### Provided data

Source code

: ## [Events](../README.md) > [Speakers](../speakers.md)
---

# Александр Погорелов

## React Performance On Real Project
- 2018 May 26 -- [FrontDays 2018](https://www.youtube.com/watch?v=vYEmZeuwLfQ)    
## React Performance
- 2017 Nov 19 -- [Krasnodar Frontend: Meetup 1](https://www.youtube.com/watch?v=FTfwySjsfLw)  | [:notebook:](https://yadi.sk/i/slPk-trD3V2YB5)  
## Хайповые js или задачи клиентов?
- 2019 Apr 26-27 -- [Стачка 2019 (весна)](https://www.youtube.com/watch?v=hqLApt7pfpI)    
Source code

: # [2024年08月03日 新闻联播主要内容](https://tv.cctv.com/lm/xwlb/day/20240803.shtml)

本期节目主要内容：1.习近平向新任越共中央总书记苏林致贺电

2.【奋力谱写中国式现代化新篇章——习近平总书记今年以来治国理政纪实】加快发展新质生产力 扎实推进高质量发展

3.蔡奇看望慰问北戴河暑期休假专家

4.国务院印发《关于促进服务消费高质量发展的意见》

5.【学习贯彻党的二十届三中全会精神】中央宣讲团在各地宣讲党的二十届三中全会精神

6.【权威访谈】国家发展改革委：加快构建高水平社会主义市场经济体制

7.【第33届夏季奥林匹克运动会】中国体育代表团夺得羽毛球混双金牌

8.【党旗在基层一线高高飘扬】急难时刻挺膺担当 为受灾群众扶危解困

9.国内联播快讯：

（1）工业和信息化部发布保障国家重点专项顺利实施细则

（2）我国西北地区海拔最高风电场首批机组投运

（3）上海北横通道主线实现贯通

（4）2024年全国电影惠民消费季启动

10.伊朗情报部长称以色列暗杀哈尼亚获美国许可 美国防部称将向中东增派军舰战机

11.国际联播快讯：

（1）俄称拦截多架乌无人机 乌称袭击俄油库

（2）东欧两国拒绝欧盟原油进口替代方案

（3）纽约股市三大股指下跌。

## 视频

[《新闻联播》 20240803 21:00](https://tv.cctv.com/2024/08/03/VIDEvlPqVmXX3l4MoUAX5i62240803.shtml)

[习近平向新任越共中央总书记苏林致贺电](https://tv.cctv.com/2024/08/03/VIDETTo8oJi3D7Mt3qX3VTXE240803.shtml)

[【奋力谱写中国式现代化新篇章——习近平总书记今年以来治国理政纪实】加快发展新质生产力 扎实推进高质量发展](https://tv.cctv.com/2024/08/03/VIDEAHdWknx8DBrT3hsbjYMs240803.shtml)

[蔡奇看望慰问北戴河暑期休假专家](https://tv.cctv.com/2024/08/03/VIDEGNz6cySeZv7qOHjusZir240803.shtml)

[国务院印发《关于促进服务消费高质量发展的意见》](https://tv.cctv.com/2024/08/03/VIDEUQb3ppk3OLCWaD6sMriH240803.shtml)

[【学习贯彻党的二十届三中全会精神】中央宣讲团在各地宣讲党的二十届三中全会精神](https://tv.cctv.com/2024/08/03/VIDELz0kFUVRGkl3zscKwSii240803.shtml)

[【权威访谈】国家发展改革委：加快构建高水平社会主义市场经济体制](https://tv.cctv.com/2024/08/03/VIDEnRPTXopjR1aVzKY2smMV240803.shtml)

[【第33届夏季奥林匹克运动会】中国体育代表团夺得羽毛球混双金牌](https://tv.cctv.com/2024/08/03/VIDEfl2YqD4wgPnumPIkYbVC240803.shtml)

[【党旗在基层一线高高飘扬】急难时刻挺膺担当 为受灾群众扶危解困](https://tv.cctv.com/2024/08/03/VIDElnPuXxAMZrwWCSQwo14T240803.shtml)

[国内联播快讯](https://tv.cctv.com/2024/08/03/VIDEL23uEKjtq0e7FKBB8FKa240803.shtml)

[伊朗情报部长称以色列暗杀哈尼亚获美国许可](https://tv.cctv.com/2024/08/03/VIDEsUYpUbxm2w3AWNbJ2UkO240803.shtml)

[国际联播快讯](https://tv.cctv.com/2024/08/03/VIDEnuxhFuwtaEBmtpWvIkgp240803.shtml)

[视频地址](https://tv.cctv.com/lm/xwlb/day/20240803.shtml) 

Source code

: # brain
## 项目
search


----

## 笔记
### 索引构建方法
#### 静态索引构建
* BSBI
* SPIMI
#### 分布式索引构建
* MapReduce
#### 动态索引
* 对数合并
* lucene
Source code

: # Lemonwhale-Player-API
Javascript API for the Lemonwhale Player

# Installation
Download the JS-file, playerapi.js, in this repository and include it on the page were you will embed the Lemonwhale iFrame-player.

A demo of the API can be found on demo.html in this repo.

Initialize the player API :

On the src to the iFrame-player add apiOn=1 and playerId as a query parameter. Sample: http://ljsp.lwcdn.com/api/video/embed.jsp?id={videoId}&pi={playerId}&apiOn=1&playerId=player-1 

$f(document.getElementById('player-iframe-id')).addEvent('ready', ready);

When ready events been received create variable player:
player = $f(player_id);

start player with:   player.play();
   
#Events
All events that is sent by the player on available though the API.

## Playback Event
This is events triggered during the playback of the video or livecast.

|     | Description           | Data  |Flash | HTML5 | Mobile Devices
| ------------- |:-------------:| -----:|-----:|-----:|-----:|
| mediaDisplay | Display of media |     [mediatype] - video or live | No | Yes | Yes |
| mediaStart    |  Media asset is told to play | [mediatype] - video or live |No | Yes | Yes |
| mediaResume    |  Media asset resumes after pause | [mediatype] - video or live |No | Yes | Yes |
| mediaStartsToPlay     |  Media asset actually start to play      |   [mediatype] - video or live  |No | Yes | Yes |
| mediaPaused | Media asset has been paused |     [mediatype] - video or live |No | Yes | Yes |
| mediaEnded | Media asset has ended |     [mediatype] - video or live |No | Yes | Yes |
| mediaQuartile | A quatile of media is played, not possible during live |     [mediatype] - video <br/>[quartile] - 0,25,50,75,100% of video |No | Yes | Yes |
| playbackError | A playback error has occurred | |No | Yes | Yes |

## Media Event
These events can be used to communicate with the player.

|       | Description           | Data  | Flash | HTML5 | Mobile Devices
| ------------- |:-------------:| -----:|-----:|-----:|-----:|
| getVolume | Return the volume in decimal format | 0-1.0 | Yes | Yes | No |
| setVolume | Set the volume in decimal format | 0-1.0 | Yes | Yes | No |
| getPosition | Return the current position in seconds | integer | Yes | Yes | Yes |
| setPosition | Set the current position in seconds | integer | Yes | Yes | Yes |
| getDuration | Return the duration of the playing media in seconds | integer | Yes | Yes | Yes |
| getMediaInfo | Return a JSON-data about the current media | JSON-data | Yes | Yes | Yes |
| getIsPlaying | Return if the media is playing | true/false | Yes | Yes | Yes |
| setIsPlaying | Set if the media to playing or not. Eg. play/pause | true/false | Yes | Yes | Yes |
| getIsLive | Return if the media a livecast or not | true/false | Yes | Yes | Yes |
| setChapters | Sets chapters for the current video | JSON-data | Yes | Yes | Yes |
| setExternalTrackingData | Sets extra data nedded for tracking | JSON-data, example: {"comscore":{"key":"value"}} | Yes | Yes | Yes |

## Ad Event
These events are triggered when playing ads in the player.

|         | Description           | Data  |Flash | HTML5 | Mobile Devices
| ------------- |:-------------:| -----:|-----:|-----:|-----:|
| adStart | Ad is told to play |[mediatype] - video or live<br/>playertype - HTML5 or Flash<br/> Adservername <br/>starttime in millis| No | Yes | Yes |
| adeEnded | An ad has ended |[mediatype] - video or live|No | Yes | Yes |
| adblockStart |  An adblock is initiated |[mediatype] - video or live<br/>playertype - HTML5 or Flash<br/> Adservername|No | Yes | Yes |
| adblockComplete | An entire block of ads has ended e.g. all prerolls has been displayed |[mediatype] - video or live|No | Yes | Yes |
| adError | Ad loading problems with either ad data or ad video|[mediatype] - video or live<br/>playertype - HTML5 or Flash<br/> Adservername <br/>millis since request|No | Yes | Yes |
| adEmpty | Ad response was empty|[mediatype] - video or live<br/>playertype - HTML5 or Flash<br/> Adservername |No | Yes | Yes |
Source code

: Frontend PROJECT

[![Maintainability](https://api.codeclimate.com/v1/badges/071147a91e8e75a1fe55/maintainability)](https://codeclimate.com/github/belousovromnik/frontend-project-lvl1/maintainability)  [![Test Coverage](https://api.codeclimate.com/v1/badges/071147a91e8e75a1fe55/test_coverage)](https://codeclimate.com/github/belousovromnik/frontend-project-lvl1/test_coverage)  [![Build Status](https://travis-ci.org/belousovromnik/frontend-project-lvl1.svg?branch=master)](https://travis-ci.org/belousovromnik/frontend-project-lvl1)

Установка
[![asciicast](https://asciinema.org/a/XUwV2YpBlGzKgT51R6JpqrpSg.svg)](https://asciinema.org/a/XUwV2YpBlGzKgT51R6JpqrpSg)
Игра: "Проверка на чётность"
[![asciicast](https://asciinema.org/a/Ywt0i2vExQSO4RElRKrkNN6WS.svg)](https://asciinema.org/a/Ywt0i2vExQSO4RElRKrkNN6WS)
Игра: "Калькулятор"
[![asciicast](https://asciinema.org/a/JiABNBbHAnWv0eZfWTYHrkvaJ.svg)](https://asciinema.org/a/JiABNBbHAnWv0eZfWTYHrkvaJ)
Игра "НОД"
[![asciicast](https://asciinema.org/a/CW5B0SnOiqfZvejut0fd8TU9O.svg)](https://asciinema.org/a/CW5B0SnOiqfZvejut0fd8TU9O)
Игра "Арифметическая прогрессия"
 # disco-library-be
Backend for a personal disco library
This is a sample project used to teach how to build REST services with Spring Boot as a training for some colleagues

### Exercise prompt
For each line in the material above that contains the string "急难时刻挺膺担当", make a copy.

### Answer area
8.【党旗在基层一线高高飘扬】急难时刻挺膺担当 为受灾群众扶危解困
[【党旗在基层一线高高飘扬】急难时刻挺膺担当 为受灾群众扶危解困](https://tv.cctv.com/2024/08/03/VIDElnPuXxAMZrwWCSQwo14T240803.shtml)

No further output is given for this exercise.